Help shape our urban forest
Bass Coast Shire Council is developing an Urban Forest Strategy, to help ensure Bass Coast’s ‘urban forest’ continues to thrive.
Urban forests are made up of all trees and vegetation in an urban area. They include street trees and other vegetation on nature strips, in parks and open space, as well as in backyards, along waterways, in industrial areas and in conservation areas.
Bass Coast Shire Mayor Cr Michael Whelan said that urban forests provide a great deal of benefits to the environment and the local economy.
“Urban forests help cool our townships during summer, clean up air pollution, support biodiversity, reduce stormwater runoff, boost the economy, support social cohesion and connection to country. In short, our urban forests are great for health and wellbeing,” Cr Whelan said.
“Growing and maintaining a healthy urban forest also captures and stores carbon, helping to mitigate climate change.
“There’s even research to suggest that people who live around trees are less violent and experience less mental fatigue.”
And importantly, trees and green spaces are highly valued for their beauty, by both locals and visitors alike.
“This Strategy will drive improvements to help ensure we grow a healthy, green and resilient urban forest, that is well managed and protected and provides maximum benefits to our community,” Cr Whelan said.
“Everyone can help grow our urban forest and enjoy the many benefits that trees and vegetation provide.
“We encourage you to contribute to shaping this Strategy, by completing the survey at www.engage.basscoast.vic.gov.au/urban-forest. You can also ‘follow’ the project, to receive updates when they occur,” Cr Whelan concluded.

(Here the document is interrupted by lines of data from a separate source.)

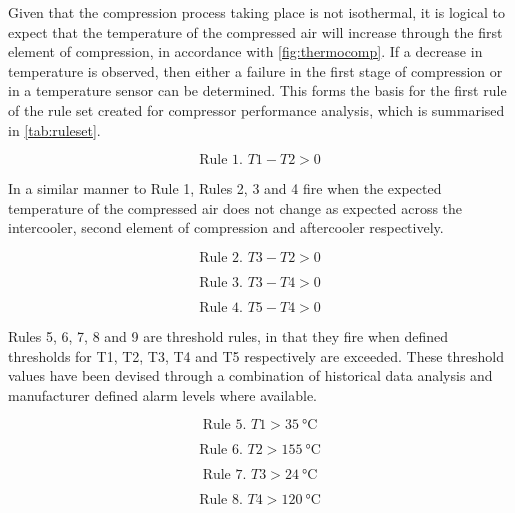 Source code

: Given that the compression process taking place is not isothermal, it is logical to expect that the temperature of the compressed air will increase through the first element of compression, in accordance with \autoref{fig:thermocomp}. If a decrease in temperature is observed, then either a failure in the first stage of compression or in a temperature sensor can be determined. This forms the basis for the first rule of the rule set created for compressor performance analysis, which is summarised in \autoref{tab:ruleset}.

\begin{equation}
\text{Rule 1. } T1 - T2 > 0
\label{eq:rule1}
\end{equation}

In a similar manner to Rule 1, Rules 2, 3 and 4 fire when the expected temperature of the compressed air does not change as expected across the intercooler, second element of compression and aftercooler respectively.

\begin{equation}
\text{Rule 2. } T3 - T2 >0
\label{eq:rule2}
\end{equation}

\begin{equation}
\text{Rule 3. } T3 - T4 >0
\label{eq:rule3}
\end{equation}

\begin{equation}
\text{Rule 4. } T5 - T4 > 0
\label{eq:rule4}
\end{equation}

Rules 5, 6, 7, 8 and 9 are threshold rules, in that they fire when defined thresholds for T1, T2, T3, T4 and T5 respectively are exceeded. These threshold values have been devised through a combination of historical data analysis and manufacturer defined alarm levels where available.

\begin{equation}
\text{Rule 5. } T1 > \SI{35}{\degreeCelsius}
\label{eq:rule5}
\end{equation}

\begin{equation}
\text{Rule 6. } T2 > \SI{155}{\degreeCelsius}
\label{eq:rule6}
\end{equation}

\begin{equation}
\text{Rule 7. } T3 > \SI{24}{\degreeCelsius}
\label{eq:rule7}
\end{equation}

\begin{equation}
\text{Rule 8. } T4 > \SI{120}{\degreeCelsius}
\label{eq:rule8}
\end{equation}

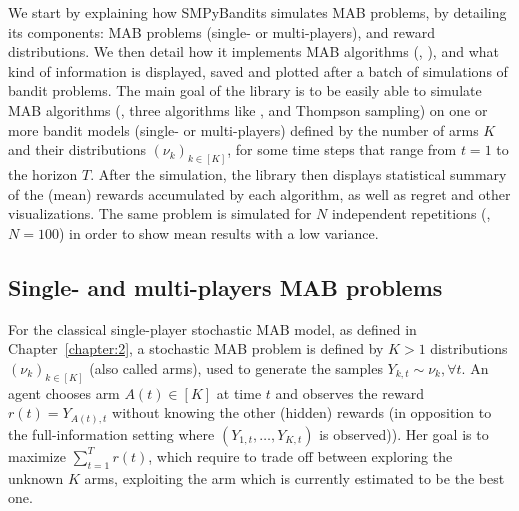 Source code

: We start by explaining how SMPyBandits simulates MAB problems, by detailing its components:
MAB problems (single- or multi-players),
and reward distributions.
%
We then detail how it implements MAB algorithms (\eg, \UCB),
and what kind of information is displayed, saved and plotted after a batch of simulations of bandit problems.
%
%
The main goal of the library is to be easily able to simulate MAB algorithms (\eg, three algorithms like \UCB, \klUCB{} and Thompson sampling) on one or more bandit models (single- or multi-players) defined by the number of arms $K$ and their distributions $(\nu_k)_{k\in[K]}$, for some time steps that range from $t=1$ to the horizon $T$.
After the simulation, the library then displays statistical summary of the (mean) rewards accumulated by each algorithm, as well as regret and other visualizations.
The same problem is simulated for $N$ independent repetitions (\eg, $N=100$) in order to show mean results with a low variance.


\subsection{Single- and multi-players MAB problems}

For the classical single-player stochastic MAB model, as defined in Chapter~\ref{chapter:2},
a stochastic MAB problem is defined by $K>1$ distributions $(\nu_k)_{k\in[K]}$ (also called arms),
used to generate the \iid{} samples $Y_{k,t} \sim \nu_k, \forall t$.
%
An agent chooses arm $A(t)\in[K]$ at time $t$ and observes the reward $r(t) = Y_{A(t),t}$ without knowing the other (hidden) rewards (in opposition to the full-information setting where $(Y_{1,t},\dots,Y_{K,t})$ is observed)).
%
Her goal is to maximize $\sum_{t=1}^T r(t)$, which require to trade off between exploring the unknown $K$ arms, exploiting the arm which is currently estimated to be the best one.

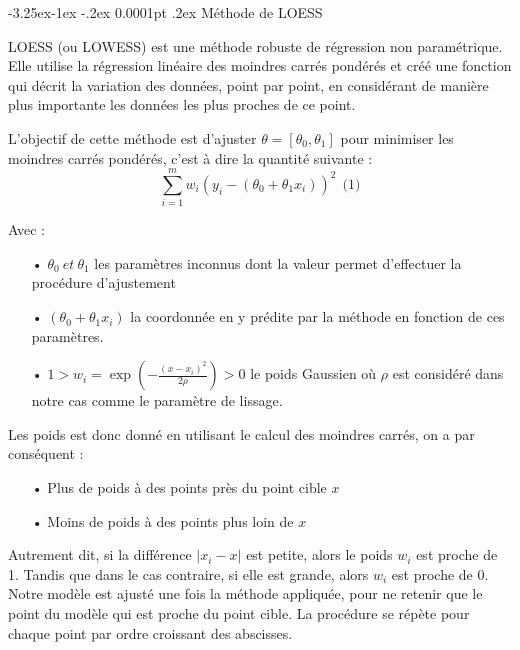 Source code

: \documentclass[a4paper,12pt]{article} %
\makeatletter
\renewcommand\paragraph{\@startsection{paragraph}{4}{\z@}%
                                      {-3.25ex\@plus -1ex \@minus -.2ex}%
                                      {0.0001pt \@plus .2ex}%
                                      {\normalfont\normalsize\bfseries}}
\makeatother
\begin{document}
                    
			    \paragraph{Méthode de LOESS}
			    
                    LOESS (ou LOWESS) est une méthode robuste de régression non paramétrique. Elle utilise la régression linéaire des moindres carrés pondérés et créé une fonction qui décrit la variation des données, point par point, en considérant de manière plus importante les données les plus proches de ce point.
                    
                    L'objectif de cette méthode est d'ajuster $\theta = [\theta_0, \theta_1]$ pour minimiser les moindres carrés pondérés, c'est à dire la quantité suivante : \[\sum_{i=1}^m w_i ( y_i - (\theta_0 + \theta_1 x_i))^2 \ \ \text{(1)}\]
                    
                    Avec : 
                    \begin{itemize}
                        \item[•]  $\theta_0 \ et \ \theta_1$ les paramètres inconnus dont la valeur permet d'effectuer la procédure d'ajustement  
                        \item[•]  $(\theta_0 + \theta_1 x_i)$ la coordonnée en y prédite par la méthode en fonction de ces paramètres.
                        \item[•]  $1 > w_i = \exp \left( - \frac{(x -x_i)^2}{2 \rho} \right) > 0$ le poids Gaussien où  $\rho$ est considéré dans notre cas comme le paramètre de lissage.
                    \end{itemize}
                    
                    Les poids est donc donné en utilisant le calcul des moindres carrés, on a par conséquent :
                    \begin{itemize}
                        \item[•] Plus de poids à des points près du point cible $x$ 
                        \item[•] Moins de poids à des points plus loin de $x$
                    \end{itemize}
                    Autrement dit, si la différence $| x_i - x |$ est petite, alors le poids $w_i$ est proche de 1. Tandis que dans le cas contraire, si elle est grande, alors $w_i$ est proche de 0. 
                    Notre modèle est ajusté une fois la méthode appliquée, pour ne retenir que le point du modèle qui est proche du point cible. La procédure se répète pour chaque point par ordre croissant des abscisses.
                    
\end{document}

The urban areas to be covered include The Gurdies, Pioneer Bay, Grantville, Tenby Point, Corinella, Coronet Bay, Bass, San Remo, Newhaven, Cape Woolamai, Surf Beach, Sunderland Bay, Smiths Beach, Sunset Strip, Wimbledon Heights, Rhyll, Silverleaves, Cowes, Ventnor, Kilcunda, Dalyston, Wonthaggi, Cape Paterson and Inverloch.
The survey is open until Sunday, 29 May.
There will be additional opportunities to contribute through community group submissions and a community workshop in coming months.